This fly has been following me for the past 3 days, which is weird because I heard they only live 48 hours. That's not the only odd thing about this fly, it doesn't rub it's legs together or do anything that a fly usually does.
I'm starting to think it might be some type of high tech surveillance equipment, but it looks pretty damn real and I can't grab it or get too close to it because it just flys away.
The only reason I'm paranoid about it being surveillance is I work for Raytheon.
Dude just kill it. Like they want to collect Intel on your semen and piss jars.
Kys.
Ayden Jackson
tinfoil
Ryan Ortiz
>This fly has been following me for the past 3 days
you've been hearing voices too, im assuming?
Michael Thomas
Are you the same guy that's been binging out on coke for the past 3 days?
Kayden Rogers
It's a drone. Smash it and sell it to China.
Sebastian Gonzalez
>paranoid schizophrenia the post
Ryan Bennett
>doesn't have a Bug-A-Salt noguns, you deserve your fly drone
Cameron Long
I would tell you to take this to But they would probably just tell you to take it to And obviously they would tell you to go write about it on facebook and twitter. And they'd be right, you should.
Camden Richardson
>The only reason I'm paranoid about it being surveillance is I work for Raytheon.

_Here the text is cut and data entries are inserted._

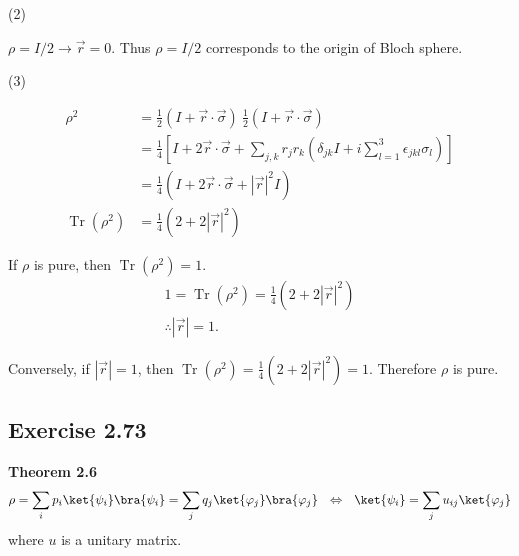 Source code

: \documentclass[a4paper,12pt]{article}
\DeclareMathOperator{\Tr}{Tr}
\begin{document}
\vspace{5mm}
(2)

$\rho = I / 2 \rightarrow \vec{r}  = 0$. Thus  $\rho = I / 2$ corresponds to the origin of Bloch sphere.

\vspace{5mm}
(3)

\begin{align*}
    \rho^2 &= \frac{1}{2} (I + \vec{r} \cdot \vec{\sigma})~ \frac{1}{2} (I + \vec{r} \cdot \vec{\sigma})\\
        &= \frac{1}{4} \left[ I + 2 \vec{r}\cdot \vec{\sigma} + \sum_{j,k}r_j r_k \left(\delta_{jk} I + i \sum_{l=1}^3 \epsilon_{jkl}\sigma_l \right)  \right]\\
        &= \frac{1}{4} \left(I + 2 \vec{r}\cdot \vec{\sigma} + |\vec{r}|^2 I \right)\\
    \Tr (\rho^2) &= \frac{1}{4} (2 + 2|\vec{r}|^2)
\end{align*}

If $\rho$ is pure, then $\Tr (\rho^2) = 1$.
\begin{align*}
   1 =  \Tr (\rho^2) = \frac{1}{4} (2 + 2|\vec{r}|^2)\\
   \therefore |\vec{r}| = 1.
\end{align*}

Conversely, if $|\vec{r}| = 1$, then $\Tr (\rho^2) = \frac{1}{4} (2 + 2|\vec{r}|^2) = 1$. Therefore $\rho$ is pure.




\subsection*{Exercise 2.73}
    \textbf{Theorem 2.6}
%
    \begin{align*}
        \rho = \sum_i p_i \ket{\psi_i}\bra{\psi_i}
            = \sum_j q_j \ket{\varphi_j}\bra{\varphi_j}
                ~~ \Leftrightarrow ~~
            \ket{\psi_i} = \sum_j u_{ij} \ket{\varphi_j}
    \end{align*}
    where $u$ is a unitary matrix.
\end{document}
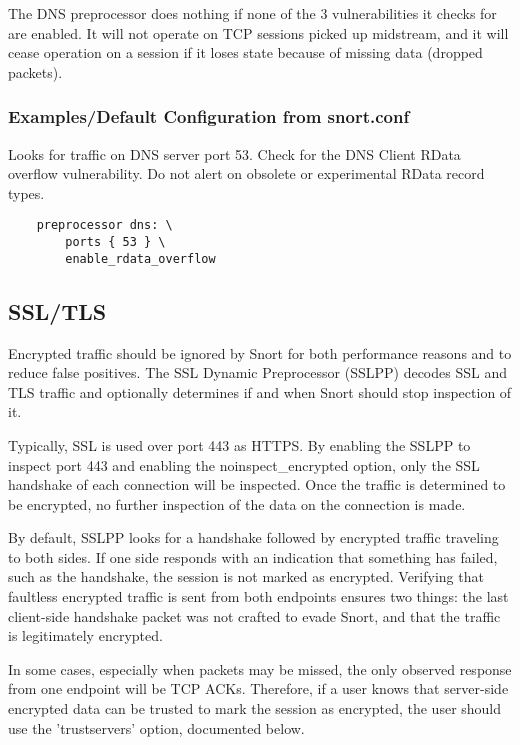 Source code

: \documentclass[english]{report}
\begin{document}
The DNS preprocessor does nothing if none of the 3 vulnerabilities it checks
for are enabled.  It will not operate on TCP sessions picked up midstream, and
it will cease operation on a session if it loses state because of missing data
(dropped packets).

\subsubsection{Examples/Default Configuration from snort.conf}

Looks for traffic on DNS server port 53.  Check for the DNS Client RData
overflow vulnerability.  Do not alert on obsolete or experimental RData record
types.

\begin{verbatim}
    preprocessor dns: \
        ports { 53 } \
        enable_rdata_overflow
\end{verbatim}

\subsection{SSL/TLS}
\label{sub:SSL/TLS}

Encrypted traffic should be ignored by Snort for both performance reasons and
to reduce false positives.  The SSL Dynamic Preprocessor (SSLPP) decodes SSL
and TLS traffic and optionally determines if and when Snort should stop
inspection of it.

Typically, SSL is used over port 443 as HTTPS.  By enabling the SSLPP to
inspect port 443 and enabling the noinspect\_encrypted option, only the SSL
handshake of each connection will be inspected.  Once the traffic is determined
to be encrypted, no further inspection of the data on the connection is made.

By default, SSLPP looks for a handshake followed by encrypted traffic traveling
to both sides.  If one side responds with an indication that something has
failed, such as the handshake, the session is not marked as encrypted.
Verifying that faultless encrypted traffic is sent from both endpoints ensures
two things: the last client-side handshake packet was not crafted to evade
Snort, and that the traffic is legitimately encrypted.

In some cases, especially when packets may be missed, the only observed
response from one endpoint will be TCP ACKs.  Therefore, if a user knows that
server-side encrypted data can be trusted to mark the session as encrypted, the
user should use the 'trustservers' option, documented below.
\end{document}
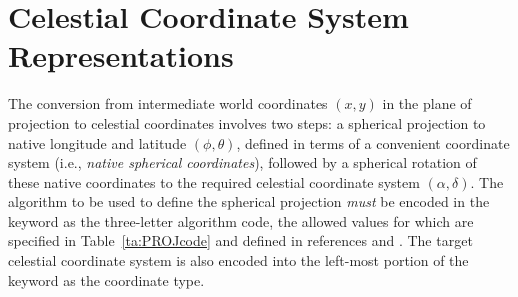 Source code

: \documentclass[11pt,makeidx]{book}     %
\begin{document}
\section{Celestial Coordinate System Representations}\label{sect:Celestkw}

The conversion from intermediate world coordinates $(x,y)$ in the plane of
projection to celestial coordinates involves two steps: a spherical projection to
native longitude and latitude $(\phi, \theta)$, defined in terms of a convenient
coordinate system (i.e., \textit{native spherical coordinates}), followed by a
spherical rotation of these native coordinates to the required celestial
coordinate system $(\alpha, \delta)$. The algorithm to be used to define the
spherical projection {\em must} be encoded in the  keyword as
the three-letter algorithm code, the allowed values for which are specified in
Table~\ref{ta:PROJcode} and defined in references \cite{calabretta02} and 
\cite{calabretta07}.
The target celestial coordinate system is also encoded into the
left-most portion of the  keyword as the coordinate type.
\end{document}
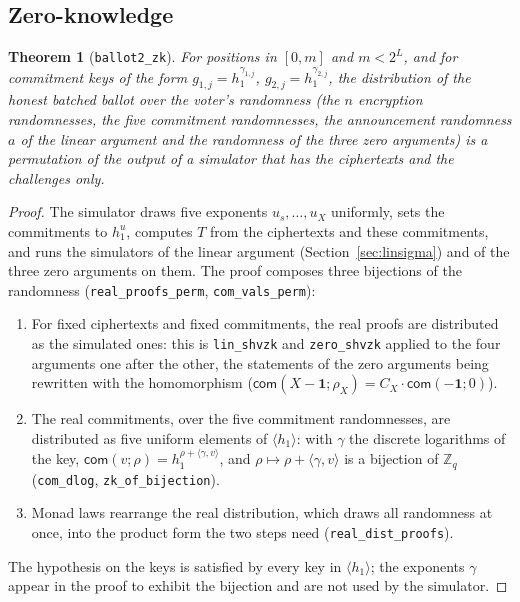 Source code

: \documentclass[11pt,a4paper]{article}
\newcommand{\Z}{\mathbb{Z}}
\newcommand{\com}{\mathsf{com}}
\newcommand{\rocq}[1]{\texttt{#1}}
\newtheorem{theorem}{Theorem}[section]
\theoremstyle{remark}
\begin{document}
\subsection{Zero-knowledge}
\begin{theorem}[\rocq{ballot2\_zk}]
For positions in $[0, m]$ and $m < 2^L$, and for commitment keys of the
form $g_{1,j} = h_1^{\gamma_{1,j}}$, $g_{2,j} = h_1^{\gamma_{2,j}}$, the
distribution of the honest batched ballot over the voter's randomness (the
$n$ encryption randomnesses, the five commitment randomnesses, the
announcement randomness $a$ of the linear argument and the randomness of
the three zero arguments) is a permutation of the output of a simulator
that has the ciphertexts and the challenges only.
\end{theorem}
\begin{proof}
The simulator draws five exponents $u_s, \ldots, u_X$ uniformly, sets the
commitments to $h_1^{u}$, computes $T$ from the ciphertexts and these
commitments, and runs the simulators of the linear argument
(Section~\ref{sec:linsigma}) and of the three zero arguments on them. The
proof composes three bijections of the randomness
(\rocq{real\_proofs\_perm}, \rocq{com\_vals\_perm}):
\begin{enumerate}[nosep]
  \item For fixed ciphertexts and fixed commitments, the real proofs are
  distributed as the simulated ones: this is \rocq{lin\_shvzk} and
  \rocq{zero\_shvzk} applied to the four arguments one after the other,
  the statements of the zero arguments being rewritten with the
  homomorphism ($\com(X - \mathbf{1}; \rho_X) = C_X \cdot \com(-\mathbf{1};
  0)$).
  \item The real commitments, over the five commitment randomnesses, are
  distributed as five uniform elements of $\langle h_1 \rangle$: with
  $\gamma$ the discrete logarithms of the key, $\com(v; \rho) = h_1^{\rho +
  \langle \gamma, v \rangle}$, and $\rho \mapsto \rho + \langle \gamma, v
  \rangle$ is a bijection of $\Z_q$ (\rocq{com\_dlog},
  \rocq{zk\_of\_bijection}).
  \item Monad laws rearrange the real distribution, which draws all
  randomness at once, into the product form the two steps need
  (\rocq{real\_dist\_proofs}).
\end{enumerate}
The hypothesis on the keys is satisfied by every key in $\langle h_1
\rangle$; the exponents $\gamma$ appear in the proof to exhibit the
bijection and are not used by the simulator.
\end{proof}
\end{document}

Oh cool, hey, kill yourself.
Josiah Powell
ladies and gentlemen. i present your future. after consuming so much "REDPILL HURR DURR" you just become a paranoid mentaloid like OP.
David Campbell
STOP SMOKING METH
Lucas Hill
Give us the disk and we'll give you your life back
David Foster
>1 post by this id
Benjamin Campbell
You thought you would be safe it your wiped your ass without standing up?